**TASK DETAILS**
Copy all lines holding the word "Screen" from the entries.

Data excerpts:
= = = = = = =

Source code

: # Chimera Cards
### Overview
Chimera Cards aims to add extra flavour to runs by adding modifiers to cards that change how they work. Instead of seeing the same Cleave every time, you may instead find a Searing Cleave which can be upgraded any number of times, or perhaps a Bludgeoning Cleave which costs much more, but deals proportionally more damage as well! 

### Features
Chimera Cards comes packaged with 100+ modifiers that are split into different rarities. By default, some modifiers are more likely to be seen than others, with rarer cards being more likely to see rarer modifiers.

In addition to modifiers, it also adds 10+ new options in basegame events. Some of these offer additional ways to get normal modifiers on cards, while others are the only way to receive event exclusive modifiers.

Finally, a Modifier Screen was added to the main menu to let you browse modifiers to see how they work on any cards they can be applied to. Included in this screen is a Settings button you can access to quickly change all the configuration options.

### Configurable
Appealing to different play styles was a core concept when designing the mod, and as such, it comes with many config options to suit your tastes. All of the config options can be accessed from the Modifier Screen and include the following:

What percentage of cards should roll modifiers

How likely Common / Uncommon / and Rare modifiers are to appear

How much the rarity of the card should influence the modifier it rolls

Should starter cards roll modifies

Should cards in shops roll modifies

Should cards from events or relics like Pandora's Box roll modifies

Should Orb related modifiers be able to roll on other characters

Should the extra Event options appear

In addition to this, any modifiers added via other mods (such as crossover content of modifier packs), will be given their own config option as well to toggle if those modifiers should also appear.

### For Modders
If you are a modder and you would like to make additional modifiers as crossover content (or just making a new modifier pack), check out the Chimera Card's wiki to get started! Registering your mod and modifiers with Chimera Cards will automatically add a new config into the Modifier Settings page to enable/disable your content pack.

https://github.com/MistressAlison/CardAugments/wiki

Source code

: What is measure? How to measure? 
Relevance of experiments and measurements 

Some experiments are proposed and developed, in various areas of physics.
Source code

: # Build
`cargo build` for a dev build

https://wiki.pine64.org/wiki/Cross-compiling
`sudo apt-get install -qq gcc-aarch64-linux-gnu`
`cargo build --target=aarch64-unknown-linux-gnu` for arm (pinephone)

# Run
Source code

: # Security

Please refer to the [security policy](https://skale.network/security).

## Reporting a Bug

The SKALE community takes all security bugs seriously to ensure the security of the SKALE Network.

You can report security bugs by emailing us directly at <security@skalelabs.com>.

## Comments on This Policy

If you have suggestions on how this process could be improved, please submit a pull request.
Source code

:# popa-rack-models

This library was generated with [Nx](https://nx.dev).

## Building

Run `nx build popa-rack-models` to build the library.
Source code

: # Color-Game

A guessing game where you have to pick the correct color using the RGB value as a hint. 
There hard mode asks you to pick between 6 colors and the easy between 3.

= = = = = = =

**RESULT OF THIS TASK**
Finally, a Modifier Screen was added to the main menu to let you browse modifiers to see how they work on any cards they can be applied to. Included in this screen is a Settings button you can access to quickly change all the configuration options.
Appealing to different play styles was a core concept when designing the mod, and as such, it comes with many config options to suit your tastes. All of the config options can be accessed from the Modifier Screen and include the following:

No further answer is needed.